Com a aposentadoria da ministra Rosa Weber, em outubro, a pressão para que o presidente Luiz Inácio Lula da Silva (PT) indique uma mulher negra para ocupar o cargo no Supremo Tribunal Federal (STF) voltou a ser intensificada.

Mas, esse debate não se concentra apenas à indicação da primeira mulher a integrar a Corte Suprema, ele também passa pela discussão sobre a composição do sistema judiciário brasileiro, cuja a equidade racial está muito aquém da representatividade que se almeja nos espaços de poder.

Uma das co-fundadoras da Abayomi Juristas Negras, a procuradora federal Chiara Ramos, destaca que apesar de ser uma ministra mulher que está se aposentando no STF, os nomes que estão surgindo para a substituírem são de homens brancos. Ela, que é presidenta da Comissão da Verdade sobre a Escravidão, e única pernambucana membro da Comissão de Juristas instituída pela Câmara dos Deputados, rebate os argumentos meritocráticos que cercam esse tema.
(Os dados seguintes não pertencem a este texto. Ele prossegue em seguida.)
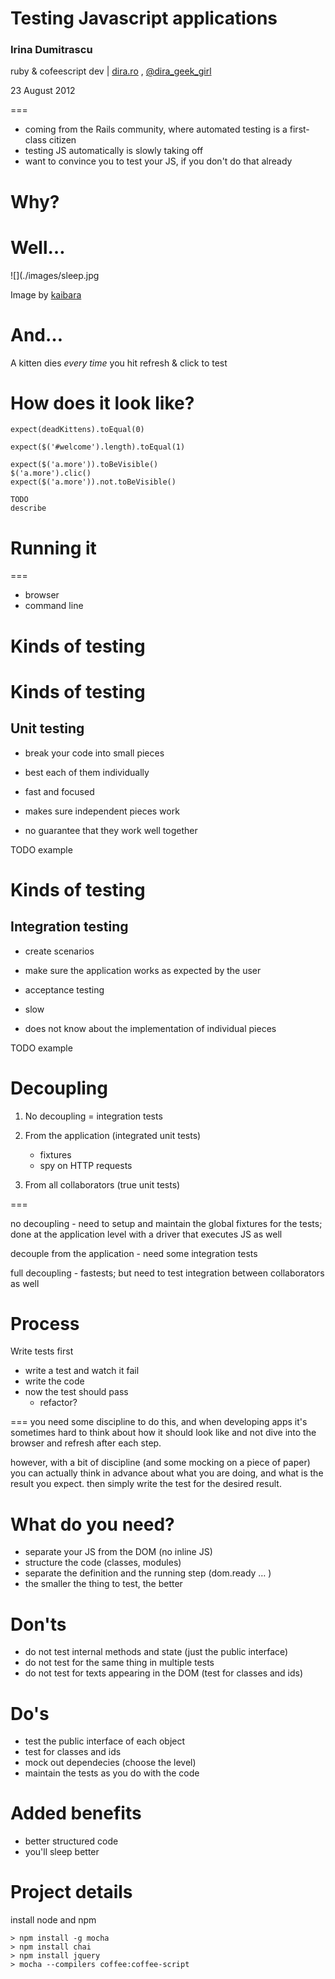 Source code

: # Testing Javascript applications

### Irina Dumitrascu

ruby & cofeescript dev | [dira.ro](http://dira.ro) ,  [@dira_geek_girl](http://twitter.com/dira_geek_girl)

23 August 2012

===
* coming from the Rails community, where automated testing is a first-class citizen
* testing JS automatically is slowly taking off
* want to convince you to test your JS, if you don't do that already


# Why?


# Well…

![](./images/sleep.jpg

Image by [kaibara](http://www.flickr.com/photos/kaibara/)

# And…

A kitten dies *every time* you hit refresh & click to test


# How does it look like?

    expect(deadKittens).toEqual(0)
    
    expect($('#welcome').length).toEqual(1)
    
    expect($('a.more')).toBeVisible()
    $('a.more').clic()
    expect($('a.more')).not.toBeVisible()
    
    TODO 
    describe



# Running it

===

* browser
* command line

# Kinds of testing

# Kinds of testing

## Unit testing

* break your code into small pieces
* best each of them individually

* fast and focused
* makes sure independent pieces work
* no guarantee that they work well together

TODO example


# Kinds of testing
   
## Integration testing

* create scenarios
* make sure the application works as expected by the user
* acceptance testing

* slow
* does not know about the implementation of individual pieces


TODO example


# Decoupling

1. No decoupling = integration tests


1. From the application (integrated unit tests)
    * fixtures
    * spy on HTTP requests
    
1. From all collaborators (true unit tests)

===

no decoupling - need to setup and maintain the global fixtures for the tests; done at the application level with a driver that executes JS as well

decouple from the application - need some integration tests

full decoupling - fastests; but need to test integration between collaborators as well

# Process

Write tests first

* write a test and watch it fail
* write the code
* now the test should pass
  * refactor?
  
===
you need some discipline to do this, and when developing apps it's sometimes hard to think about how it should look like and not dive into the browser and refresh after each step.

however, with a bit of discipline (and some mocking on a piece of paper) you can actually think in advance about what you are doing, and what is the result you expect. then simply write the test for the desired result.
</div>

# What do you need?

* separate your JS from the DOM (no inline JS)
* structure the code (classes, modules)
* separate the definition and the running step (dom.ready … )
* the smaller the thing to test, the better


# Don'ts

* do not test internal methods and state (just the public interface)
* do not test for the same thing in multiple tests
* do not test for texts appearing in the DOM (test for classes and ids)


# Do's

* test the public interface of each object
* test for classes and ids
* mock out dependecies (choose the level)
* maintain the tests as you do with the code

# Added benefits

* better structured code
* you'll sleep better

# Project details

install node and npm

    > npm install -g mocha
    > npm install chai
    > npm install jquery
    > mocha --compilers coffee:coffee-script
  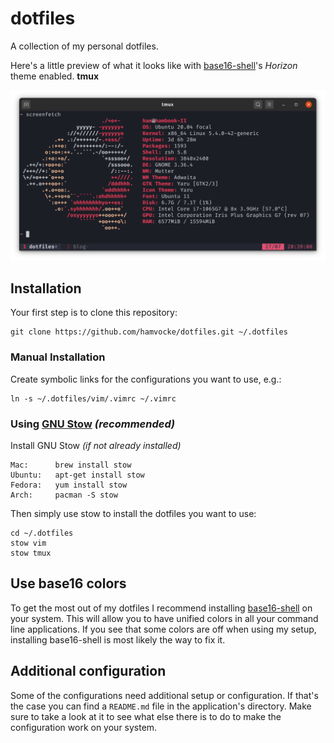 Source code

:dotfiles
========

A collection of my personal dotfiles. 

Here's a little preview of what it looks like with [base16-shell](https://github.com/chriskempson/base16-shell)'s _Horizon_ theme enabled.
**tmux**

![tmux screenshot](screenshot.png)



Installation
------------
Your first step is to clone this repository:

    git clone https://github.com/hamvocke/dotfiles.git ~/.dotfiles

### Manual Installation
Create symbolic links for the configurations you want to use, e.g.:

    ln -s ~/.dotfiles/vim/.vimrc ~/.vimrc


### Using [GNU Stow](https://www.gnu.org/software/stow/) _(recommended)_
Install GNU Stow _(if not already installed)_

    Mac:      brew install stow
    Ubuntu:   apt-get install stow
    Fedora:   yum install stow
    Arch:     pacman -S stow

Then simply use stow to install the dotfiles you want to use:

    cd ~/.dotfiles
    stow vim
    stow tmux

Use base16 colors
-----------------
To get the most out of my dotfiles I recommend installing [base16-shell](https://github.com/chriskempson/base16-shell) on your system. This will allow you to have unified colors in all your command line applications. If you see that some colors are off when using my setup, installing base16-shell is most likely the way to fix it.

Additional configuration
------------------------
Some of the configurations need additional setup or configuration. If that's the case you can find a `README.md` file in the application's directory. Make sure to take a look at it to see what else there is to do to make the configuration work on your system.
“Esse argumento meritocrático é um argumento racista e sexista, porque parece que só tem mérito um grupo de homens brancos e isso se evidencia muito quando você vê os nomes que estão sendo sugeridos para ocupar essa vaga. Como se não existisse a possibilidade de nomear uma mulher negra para essas opções”, afirmou Chiara Ramos, em entrevista ao JC.

“É algo que sempre temos que ter em conta, porque a competência das mulheres é sempre questionada, sobretudo das mulheres negras. Nós temos como requisito para ocupar estes cargos, o notório saber jurídico e a reputação ilibada. E nós temos muitas mulheres negras com doutorado, diversos livros publicados e uma atuação jurídica de impacto, temos vários nomes”, completou.

Em março deste ano, um grupo liderado por juristas negras, encaminhou ao presidente Lula, um documento chamado “Manifesto por juristas negras no Supremo Tribunal Federal”. De acordo com Chiara Ramos, essa campanha já conta com 2.500 assinaturas e o apoio de mais de 80 organizações.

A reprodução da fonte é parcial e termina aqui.